The pledge offers examples of how companies can meet the goals, although it notes that companies “have the discretion to decide how best” to do so. The document also emphasizes the importance of companies publicly demonstrating “measurable progress” on their goals, as well as documenting their techniques “so that others can learn.”
CISA developed the pledge in consultation with tech companies, seeking to understand what would be feasible for them while also meeting the agency’s goals, according to Goldstein. That meant making sure the commitments were feasible for companies of all sizes, not just Silicon Valley giants.
The agency originally tried using its Joint Cyber Defense Collaborative to prod companies into signing the pledge, according to the tech industry official, but that backfired when companies questioned the use of an operational cyberdefense collaboration group for “a policy and legal issue,” the industry official says.
“Industry expressed frustration about trying to use the JCDC to obtain pledges,” the official says, and CISA “wisely pulled back on that effort.”
CISA then held discussions with companies through the Information Technology Sector Coordinating Council and tweaked the pledge based on their feedback. Originally, the pledge contained more than seven goals, and CISA wanted signatories to commit to “firm metrics” for showing progress, according to the industry official. In the end, this person says, CISA removed several goals and “broadened the language” about measuring progress.
John Miller, senior vice president of policy, trust, data, and technology at the Information Technology Industry Council, a major industry trade group, says that change was smart, because concrete progress metrics—like the number of users using multi-factor authentication—could be “easily misconstrued.”
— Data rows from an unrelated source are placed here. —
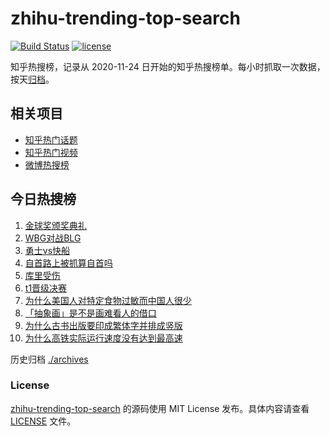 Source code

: # zhihu-trending-top-search

[![Build Status](https://github.com/justjavac/zhihu-trending-top-search/workflows/ci/badge.svg?branch=main)](https://github.com/justjavac/zhihu-trending-top-search/actions)
[![license](https://img.shields.io/github/license/justjavac/zhihu-trending-top-search)](https://github.com/justjavac/zhihu-trending-top-search/blob/main/LICENSE)

知乎热搜榜，记录从 2020-11-24 日开始的知乎热搜榜单。每小时抓取一次数据，按天[归档](./archives)。

## 相关项目

- [知乎热门话题](https://github.com/justjavac/zhihu-trending-hot-questions)
- [知乎热门视频](https://github.com/justjavac/zhihu-trending-hot-video)
- [微博热搜榜](https://github.com/justjavac/weibo-trending-hot-search)

## 今日热搜榜

<!-- BEGIN -->
<!-- 最后更新时间 Wed Oct 30 2024 06:13:36 GMT+0800 (China Standard Time) -->

1. [金球奖颁奖典礼](https://www.zhihu.com/search?q=%E9%87%91%E7%90%83%E5%A5%96%E9%A2%81%E5%A5%96%E5%85%B8%E7%A4%BC)
1. [WBG对战BLG](https://www.zhihu.com/search?q=WBG%E5%AF%B9%E6%88%98BLG)
1. [勇士vs快船](https://www.zhihu.com/search?q=%E5%8B%87%E5%A3%ABvs%E5%BF%AB%E8%88%B9)
1. [自首路上被抓算自首吗](https://www.zhihu.com/search?q=%E8%87%AA%E9%A6%96%E8%B7%AF%E4%B8%8A%E8%A2%AB%E6%8A%93%E7%AE%97%E8%87%AA%E9%A6%96%E5%90%97)
1. [库里受伤](https://www.zhihu.com/search?q=%E5%BA%93%E9%87%8C%E5%8F%97%E4%BC%A4)
1. [t1晋级决赛](https://www.zhihu.com/search?q=t1%E6%99%8B%E7%BA%A7%E5%86%B3%E8%B5%9B)
1. [为什么美国人对特定食物过敏而中国人很少](https://www.zhihu.com/search?q=%E4%B8%BA%E4%BB%80%E4%B9%88%E7%BE%8E%E5%9B%BD%E4%BA%BA%E5%AF%B9%E7%89%B9%E5%AE%9A%E9%A3%9F%E7%89%A9%E8%BF%87%E6%95%8F%E8%80%8C%E4%B8%AD%E5%9B%BD%E4%BA%BA%E5%BE%88%E5%B0%91)
1. [「抽象画」是不是画难看人的借口](https://www.zhihu.com/search?q=%E3%80%8C%E6%8A%BD%E8%B1%A1%E7%94%BB%E3%80%8D%E6%98%AF%E4%B8%8D%E6%98%AF%E7%94%BB%E9%9A%BE%E7%9C%8B%E4%BA%BA%E7%9A%84%E5%80%9F%E5%8F%A3)
1. [为什么古书出版要印成繁体字并排成竖版](https://www.zhihu.com/search?q=%E4%B8%BA%E4%BB%80%E4%B9%88%E5%8F%A4%E4%B9%A6%E5%87%BA%E7%89%88%E8%A6%81%E5%8D%B0%E6%88%90%E7%B9%81%E4%BD%93%E5%AD%97%E5%B9%B6%E6%8E%92%E6%88%90%E7%AB%96%E7%89%88)
1. [为什么高铁实际运行速度没有达到最高速](https://www.zhihu.com/search?q=%E4%B8%BA%E4%BB%80%E4%B9%88%E9%AB%98%E9%93%81%E5%AE%9E%E9%99%85%E8%BF%90%E8%A1%8C%E9%80%9F%E5%BA%A6%E6%B2%A1%E6%9C%89%E8%BE%BE%E5%88%B0%E6%9C%80%E9%AB%98%E9%80%9F)

<!-- END -->

历史归档 [./archives](./archives)

### License

[zhihu-trending-top-search](https://github.com/justjavac/zhihu-trending-top-search) 的源码使用 MIT License
发布。具体内容请查看 [LICENSE](./LICENSE) 文件。

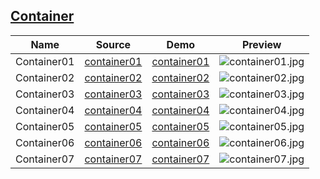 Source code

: ## [Container](https://github.com/ajycc20/easy-css-layout/tree/master/container)

|Name|Source|Demo|Preview|
|:---:|:---:|:---:|:---:|
|Container01|[container01](https://github.com/ajycc20/easy-css-layout/blob/master/container/container01.html)|[container01](https://ajycc20.github.io/easy-css-layout/container/container01.html)|![container01.jpg](https://i.endpot.com/image/SGZQ9/container01.jpg)|
|Container02|[container02](https://github.com/ajycc20/easy-css-layout/blob/master/container/container02.html)|[container02](https://ajycc20.github.io/easy-css-layout/container/container02.html)|![container02.jpg](https://i.endpot.com/image/JXRUF/container02.jpg)|
|Container03|[container03](https://github.com/ajycc20/easy-css-layout/blob/master/container/container03.html)|[container03](https://ajycc20.github.io/easy-css-layout/container/container03.html)|![container03.jpg](https://i.endpot.com/image/V4QN4/container03.jpg)|
|Container04|[container04](https://github.com/ajycc20/easy-css-layout/blob/master/container/container04.html)|[container04](https://ajycc20.github.io/easy-css-layout/container/container04.html)|![container04.jpg](https://i.endpot.com/image/EASHI/container04.jpg)|
|Container05|[container05](https://github.com/ajycc20/easy-css-layout/blob/master/container/container05.html)|[container05](https://ajycc20.github.io/easy-css-layout/container/container05.html)|![container05.jpg](https://i.endpot.com/image/WLNGH/container05.jpg)|
|Container06|[container06](https://github.com/ajycc20/easy-css-layout/blob/master/container/container06.html)|[container06](https://ajycc20.github.io/easy-css-layout/container/container06.html)|![container06.jpg](https://i.endpot.com/image/VL3TT/container06.jpg)|
|Container07|[container07](https://github.com/ajycc20/easy-css-layout/blob/master/container/container07.html)|[container07](https://ajycc20.github.io/easy-css-layout/container/container07.html)|![container07.jpg](https://i.endpot.com/image/UNYIX/container07.jpg)|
Goldstein says the number of pledge signatories is “exceeding my expectations about where we’d be” at this point. The industry official says they’re not aware of any company that has definitively refused to sign the pledge, in part because vendors want to “keep open the option of signing on” after CISA’s launch event at RSA. “Everyone’s in a kind of wait-and-see mode.”
Legal liability is a top concern for potential signatory companies. “If there ends up being, inevitably, some type of security incident,” Miller says, “anything [a] company has said publicly could be used in lawsuits.”
That said, Miller predicts that some global companies facing strict new European security requirements will sign the US pledge to “get that credit” for something they already have to do.
CISA’s Secure by Design campaign is the centerpiece of the Biden administration’s ambitious plan to shift the burden of cybersecurity from users to vendors, a core theme of the administration’s National Cybersecurity Strategy. The push for corporate cyber responsibility follows years of disruptive supply-chain attacks on critical software makers like Microsoft, SolarWinds, Kaseya, and Change Healthcare, as well as a mounting list of widespread software vulnerabilities that have powered ransomware attacks on schools, hospitals, and other essential services. White House officials say the pattern of costly and often preventable breaches demonstrates the need for increased corporate accountability.